__Prompt__:
What lines of the data below include the word "vectors"? Report them by copying each.

** Material to process follows **

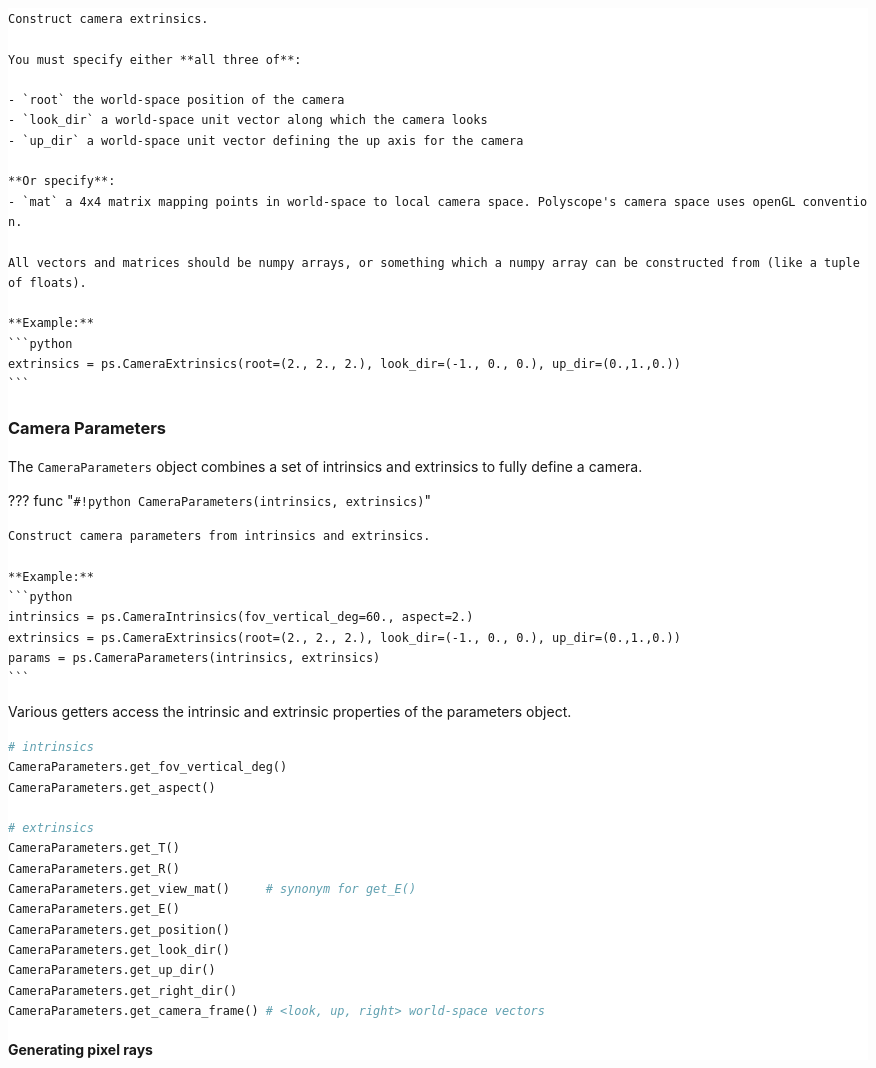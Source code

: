     Construct camera extrinsics.

    You must specify either **all three of**:

    - `root` the world-space position of the camera
    - `look_dir` a world-space unit vector along which the camera looks
    - `up_dir` a world-space unit vector defining the up axis for the camera
    
    **Or specify**:
    - `mat` a 4x4 matrix mapping points in world-space to local camera space. Polyscope's camera space uses openGL convention.

    All vectors and matrices should be numpy arrays, or something which a numpy array can be constructed from (like a tuple of floats).

    **Example:**
    ```python
    extrinsics = ps.CameraExtrinsics(root=(2., 2., 2.), look_dir=(-1., 0., 0.), up_dir=(0.,1.,0.))
    ```


### Camera Parameters

The `CameraParameters` object combines a set of intrinsics and extrinsics to fully define a camera.


??? func "`#!python CameraParameters(intrinsics, extrinsics)`"

    Construct camera parameters from intrinsics and extrinsics.

    **Example:**
    ```python
    intrinsics = ps.CameraIntrinsics(fov_vertical_deg=60., aspect=2.)
    extrinsics = ps.CameraExtrinsics(root=(2., 2., 2.), look_dir=(-1., 0., 0.), up_dir=(0.,1.,0.))
    params = ps.CameraParameters(intrinsics, extrinsics)
    ```


Various getters access the intrinsic and extrinsic properties of the parameters object.
```python
# intrinsics
CameraParameters.get_fov_vertical_deg()
CameraParameters.get_aspect()

# extrinsics
CameraParameters.get_T()
CameraParameters.get_R()
CameraParameters.get_view_mat()     # synonym for get_E()
CameraParameters.get_E()
CameraParameters.get_position()
CameraParameters.get_look_dir()
CameraParameters.get_up_dir()
CameraParameters.get_right_dir()
CameraParameters.get_camera_frame() # <look, up, right> world-space vectors
```


#### Generating pixel rays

** End of Material to process **

__Task response__:
    All vectors and matrices should be numpy arrays, or something which a numpy array can be constructed from (like a tuple of floats).
CameraParameters.get_camera_frame() # <look, up, right> world-space vectors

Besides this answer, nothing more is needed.